North Korea, meanwhile, denounced President Bush on Saturday as a "hooligan" and said it doesn't expect a solution to the standoff over its nuclear program during his tenure. The escalating rhetoric was followed yesterday by a test-firing of a North Korean short-range missile into the East Sea/Sea of Japan.

The North Koreans, who declared in 2003 they were withdrawing from the NPT, have since said they have built nuclear weapons.

Under the 35-year-old NPT, North Korea and 183 other states were to have forsworn such arms in exchange for a pledge by five nuclear powers -- the United States, Russia, Britain, France and China -- to move toward nuclear disarmament. But, under treaty rules, Pyongyang was able to withdraw without penalty.

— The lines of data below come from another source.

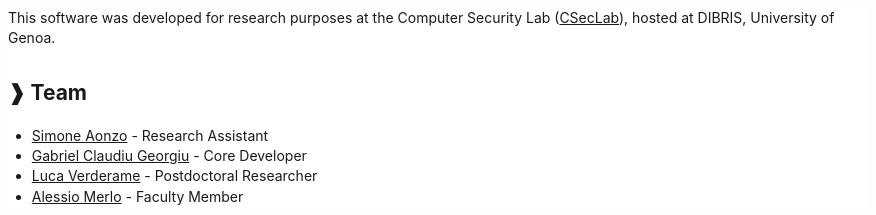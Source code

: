 This software was developed for research purposes at the Computer Security Lab
([CSecLab](https://csec.it/)), hosted at DIBRIS, University of Genoa.



## ❱ Team

* [Simone Aonzo](https://packmad.github.io/) - Research Assistant
* [Gabriel Claudiu Georgiu](https://github.com/ClaudiuGeorgiu) - Core Developer
* [Luca Verderame](https://csec.it/people/luca_verderame/) - Postdoctoral Researcher
* [Alessio Merlo](https://csec.it/people/alessio_merlo/) - Faculty Member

Conference organizers anticipate a low-key approach toward North Korea, to avoid complicating efforts to draw it back into six-party talks aimed at shutting down its nuclear program. But Bush administration officials say they will work to make treaty noncompliance the focus of the review sessions.

"The conference should condemn North Korea's egregious behavior," U.S. delegation leader Stephen G. Rademaker told a House subcommittee Thursday.

Without targeting Pyongyang, European and Canadian proposals before the conference would make it more difficult for future North Koreas to withdraw from the treaty without sanction.